* YOUR GOAL
The records that follow should be retyped word for word.

━━━ DATA IN THIS EXERCISE

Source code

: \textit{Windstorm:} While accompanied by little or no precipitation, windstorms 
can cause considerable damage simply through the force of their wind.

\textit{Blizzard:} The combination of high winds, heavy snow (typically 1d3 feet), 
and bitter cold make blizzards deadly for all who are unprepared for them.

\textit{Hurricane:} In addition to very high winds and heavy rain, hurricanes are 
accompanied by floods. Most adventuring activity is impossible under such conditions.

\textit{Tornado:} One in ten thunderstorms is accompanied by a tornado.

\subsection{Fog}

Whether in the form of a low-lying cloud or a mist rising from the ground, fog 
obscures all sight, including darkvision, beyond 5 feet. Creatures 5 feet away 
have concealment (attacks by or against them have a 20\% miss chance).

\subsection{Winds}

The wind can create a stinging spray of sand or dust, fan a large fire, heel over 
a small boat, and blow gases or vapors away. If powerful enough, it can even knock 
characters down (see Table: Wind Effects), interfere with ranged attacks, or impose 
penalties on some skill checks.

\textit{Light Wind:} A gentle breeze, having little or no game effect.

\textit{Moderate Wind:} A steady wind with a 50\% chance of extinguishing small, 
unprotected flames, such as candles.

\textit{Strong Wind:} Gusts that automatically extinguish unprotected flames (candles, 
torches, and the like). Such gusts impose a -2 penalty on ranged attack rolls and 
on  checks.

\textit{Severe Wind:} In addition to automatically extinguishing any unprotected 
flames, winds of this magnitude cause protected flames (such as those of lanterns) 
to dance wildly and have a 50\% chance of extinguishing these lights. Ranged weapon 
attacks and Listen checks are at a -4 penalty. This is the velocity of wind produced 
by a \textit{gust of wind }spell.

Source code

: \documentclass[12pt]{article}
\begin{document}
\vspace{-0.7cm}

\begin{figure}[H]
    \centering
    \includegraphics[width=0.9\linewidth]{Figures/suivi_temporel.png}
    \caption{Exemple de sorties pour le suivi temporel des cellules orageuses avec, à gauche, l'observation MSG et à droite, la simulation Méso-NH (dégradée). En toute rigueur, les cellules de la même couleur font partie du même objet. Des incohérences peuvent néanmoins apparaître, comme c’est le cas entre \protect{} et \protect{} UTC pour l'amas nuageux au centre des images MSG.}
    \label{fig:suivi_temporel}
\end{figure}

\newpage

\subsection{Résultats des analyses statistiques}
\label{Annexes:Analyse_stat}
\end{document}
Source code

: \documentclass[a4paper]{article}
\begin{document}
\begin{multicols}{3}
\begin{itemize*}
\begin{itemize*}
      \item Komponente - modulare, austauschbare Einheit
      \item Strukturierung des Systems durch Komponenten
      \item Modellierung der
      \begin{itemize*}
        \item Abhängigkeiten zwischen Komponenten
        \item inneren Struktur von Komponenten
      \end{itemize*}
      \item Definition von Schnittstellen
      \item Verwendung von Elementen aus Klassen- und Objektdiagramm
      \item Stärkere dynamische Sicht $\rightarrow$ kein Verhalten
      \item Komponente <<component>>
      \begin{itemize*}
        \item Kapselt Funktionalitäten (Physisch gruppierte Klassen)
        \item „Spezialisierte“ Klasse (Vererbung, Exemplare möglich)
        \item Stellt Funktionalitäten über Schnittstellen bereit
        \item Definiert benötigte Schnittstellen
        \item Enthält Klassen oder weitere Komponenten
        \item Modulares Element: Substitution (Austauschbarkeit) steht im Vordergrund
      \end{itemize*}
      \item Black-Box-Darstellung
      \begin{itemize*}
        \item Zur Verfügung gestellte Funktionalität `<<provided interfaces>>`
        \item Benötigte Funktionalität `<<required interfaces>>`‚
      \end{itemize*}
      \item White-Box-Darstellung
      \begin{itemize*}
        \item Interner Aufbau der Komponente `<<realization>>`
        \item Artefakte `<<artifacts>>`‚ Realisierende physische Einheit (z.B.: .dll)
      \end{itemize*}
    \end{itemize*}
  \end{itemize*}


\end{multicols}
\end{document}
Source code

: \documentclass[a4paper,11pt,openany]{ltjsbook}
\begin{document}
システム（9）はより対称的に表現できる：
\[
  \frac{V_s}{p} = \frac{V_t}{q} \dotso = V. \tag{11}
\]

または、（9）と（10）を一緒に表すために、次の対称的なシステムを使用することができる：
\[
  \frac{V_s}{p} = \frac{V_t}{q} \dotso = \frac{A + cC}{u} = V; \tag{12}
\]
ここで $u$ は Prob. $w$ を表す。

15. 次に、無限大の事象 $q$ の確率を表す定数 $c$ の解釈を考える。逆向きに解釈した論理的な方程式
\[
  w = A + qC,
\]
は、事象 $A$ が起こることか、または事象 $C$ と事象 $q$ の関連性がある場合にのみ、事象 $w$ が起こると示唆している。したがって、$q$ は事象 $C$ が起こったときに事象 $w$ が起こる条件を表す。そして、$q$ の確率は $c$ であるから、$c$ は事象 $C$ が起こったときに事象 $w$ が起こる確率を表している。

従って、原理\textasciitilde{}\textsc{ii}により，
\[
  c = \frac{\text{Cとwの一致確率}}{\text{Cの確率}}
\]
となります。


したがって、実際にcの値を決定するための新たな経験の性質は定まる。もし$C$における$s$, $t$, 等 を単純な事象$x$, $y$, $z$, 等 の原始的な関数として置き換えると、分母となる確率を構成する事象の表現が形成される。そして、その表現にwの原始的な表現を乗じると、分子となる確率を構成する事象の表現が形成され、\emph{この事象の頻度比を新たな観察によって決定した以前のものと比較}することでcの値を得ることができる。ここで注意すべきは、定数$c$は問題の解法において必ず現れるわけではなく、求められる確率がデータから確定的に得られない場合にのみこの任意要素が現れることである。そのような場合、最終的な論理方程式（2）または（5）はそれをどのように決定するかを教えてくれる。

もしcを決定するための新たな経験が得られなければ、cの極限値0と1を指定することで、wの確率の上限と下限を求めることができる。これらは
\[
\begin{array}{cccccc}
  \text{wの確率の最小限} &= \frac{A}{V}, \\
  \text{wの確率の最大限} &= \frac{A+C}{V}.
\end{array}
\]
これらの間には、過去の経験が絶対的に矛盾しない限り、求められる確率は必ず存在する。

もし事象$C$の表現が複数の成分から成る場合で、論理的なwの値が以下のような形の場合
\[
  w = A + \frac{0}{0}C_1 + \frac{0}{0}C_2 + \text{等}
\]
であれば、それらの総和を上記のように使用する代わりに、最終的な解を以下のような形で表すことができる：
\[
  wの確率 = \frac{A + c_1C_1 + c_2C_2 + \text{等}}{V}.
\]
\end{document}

━━━━━━

* PROBLEM SOLUTION
Source code

: \textit{Windstorm:} While accompanied by little or no precipitation, windstorms 
can cause considerable damage simply through the force of their wind.

\textit{Blizzard:} The combination of high winds, heavy snow (typically 1d3 feet), 
and bitter cold make blizzards deadly for all who are unprepared for them.

\textit{Hurricane:} In addition to very high winds and heavy rain, hurricanes are 
accompanied by floods. Most adventuring activity is impossible under such conditions.

\textit{Tornado:} One in ten thunderstorms is accompanied by a tornado.

\subsection{Fog}

Whether in the form of a low-lying cloud or a mist rising from the ground, fog 
obscures all sight, including darkvision, beyond 5 feet. Creatures 5 feet away 
have concealment (attacks by or against them have a 20\% miss chance).

\subsection{Winds}

The wind can create a stinging spray of sand or dust, fan a large fire, heel over 
a small boat, and blow gases or vapors away. If powerful enough, it can even knock 
characters down (see Table: Wind Effects), interfere with ranged attacks, or impose 
penalties on some skill checks.

\textit{Light Wind:} A gentle breeze, having little or no game effect.

\textit{Moderate Wind:} A steady wind with a 50\% chance of extinguishing small, 
unprotected flames, such as candles.

\textit{Strong Wind:} Gusts that automatically extinguish unprotected flames (candles, 
torches, and the like). Such gusts impose a -2 penalty on ranged attack rolls and 
on  checks.

\textit{Severe Wind:} In addition to automatically extinguishing any unprotected 
flames, winds of this magnitude cause protected flames (such as those of lanterns) 
to dance wildly and have a 50\% chance of extinguishing these lights. Ranged weapon 
attacks and Listen checks are at a -4 penalty. This is the velocity of wind produced 
by a \textit{gust of wind }spell.

Source code

: \documentclass[12pt]{article}
\begin{document}
\vspace{-0.7cm}

\begin{figure}[H]
    \centering
    \includegraphics[width=0.9\linewidth]{Figures/suivi_temporel.png}
    \caption{Exemple de sorties pour le suivi temporel des cellules orageuses avec, à gauche, l'observation MSG et à droite, la simulation Méso-NH (dégradée). En toute rigueur, les cellules de la même couleur font partie du même objet. Des incohérences peuvent néanmoins apparaître, comme c’est le cas entre \protect{} et \protect{} UTC pour l'amas nuageux au centre des images MSG.}
    \label{fig:suivi_temporel}
\end{figure}

\newpage

\subsection{Résultats des analyses statistiques}
\label{Annexes:Analyse_stat}
\end{document}
Source code

: \documentclass[a4paper]{article}
\begin{document}
\begin{multicols}{3}
\begin{itemize*}
\begin{itemize*}
      \item Komponente - modulare, austauschbare Einheit
      \item Strukturierung des Systems durch Komponenten
      \item Modellierung der
      \begin{itemize*}
        \item Abhängigkeiten zwischen Komponenten
        \item inneren Struktur von Komponenten
      \end{itemize*}
      \item Definition von Schnittstellen
      \item Verwendung von Elementen aus Klassen- und Objektdiagramm
      \item Stärkere dynamische Sicht $\rightarrow$ kein Verhalten
      \item Komponente <<component>>
      \begin{itemize*}
        \item Kapselt Funktionalitäten (Physisch gruppierte Klassen)
        \item „Spezialisierte“ Klasse (Vererbung, Exemplare möglich)
        \item Stellt Funktionalitäten über Schnittstellen bereit
        \item Definiert benötigte Schnittstellen
        \item Enthält Klassen oder weitere Komponenten
        \item Modulares Element: Substitution (Austauschbarkeit) steht im Vordergrund
      \end{itemize*}
      \item Black-Box-Darstellung
      \begin{itemize*}
        \item Zur Verfügung gestellte Funktionalität `<<provided interfaces>>`
        \item Benötigte Funktionalität `<<required interfaces>>`‚
      \end{itemize*}
      \item White-Box-Darstellung
      \begin{itemize*}
        \item Interner Aufbau der Komponente `<<realization>>`
        \item Artefakte `<<artifacts>>`‚ Realisierende physische Einheit (z.B.: .dll)
      \end{itemize*}
    \end{itemize*}
  \end{itemize*}


\end{multicols}
\end{document}
Source code

: \documentclass[a4paper,11pt,openany]{ltjsbook}
\begin{document}
システム（9）はより対称的に表現できる：
\[
  \frac{V_s}{p} = \frac{V_t}{q} \dotso = V. \tag{11}
\]

または、（9）と（10）を一緒に表すために、次の対称的なシステムを使用することができる：
\[
  \frac{V_s}{p} = \frac{V_t}{q} \dotso = \frac{A + cC}{u} = V; \tag{12}
\]
ここで $u$ は Prob. $w$ を表す。

15. 次に、無限大の事象 $q$ の確率を表す定数 $c$ の解釈を考える。逆向きに解釈した論理的な方程式
\[
  w = A + qC,
\]
は、事象 $A$ が起こることか、または事象 $C$ と事象 $q$ の関連性がある場合にのみ、事象 $w$ が起こると示唆している。したがって、$q$ は事象 $C$ が起こったときに事象 $w$ が起こる条件を表す。そして、$q$ の確率は $c$ であるから、$c$ は事象 $C$ が起こったときに事象 $w$ が起こる確率を表している。

従って、原理\textasciitilde{}\textsc{ii}により，
\[
  c = \frac{\text{Cとwの一致確率}}{\text{Cの確率}}
\]
となります。


したがって、実際にcの値を決定するための新たな経験の性質は定まる。もし$C$における$s$, $t$, 等 を単純な事象$x$, $y$, $z$, 等 の原始的な関数として置き換えると、分母となる確率を構成する事象の表現が形成される。そして、その表現にwの原始的な表現を乗じると、分子となる確率を構成する事象の表現が形成され、\emph{この事象の頻度比を新たな観察によって決定した以前のものと比較}することでcの値を得ることができる。ここで注意すべきは、定数$c$は問題の解法において必ず現れるわけではなく、求められる確率がデータから確定的に得られない場合にのみこの任意要素が現れることである。そのような場合、最終的な論理方程式（2）または（5）はそれをどのように決定するかを教えてくれる。

もしcを決定するための新たな経験が得られなければ、cの極限値0と1を指定することで、wの確率の上限と下限を求めることができる。これらは
\[
\begin{array}{cccccc}
  \text{wの確率の最小限} &= \frac{A}{V}, \\
  \text{wの確率の最大限} &= \frac{A+C}{V}.
\end{array}
\]
これらの間には、過去の経験が絶対的に矛盾しない限り、求められる確率は必ず存在する。

もし事象$C$の表現が複数の成分から成る場合で、論理的なwの値が以下のような形の場合
\[
  w = A + \frac{0}{0}C_1 + \frac{0}{0}C_2 + \text{等}
\]
であれば、それらの総和を上記のように使用する代わりに、最終的な解を以下のような形で表すことができる：
\[
  wの確率 = \frac{A + c_1C_1 + c_2C_2 + \text{等}}{V}.
\]
\end{document}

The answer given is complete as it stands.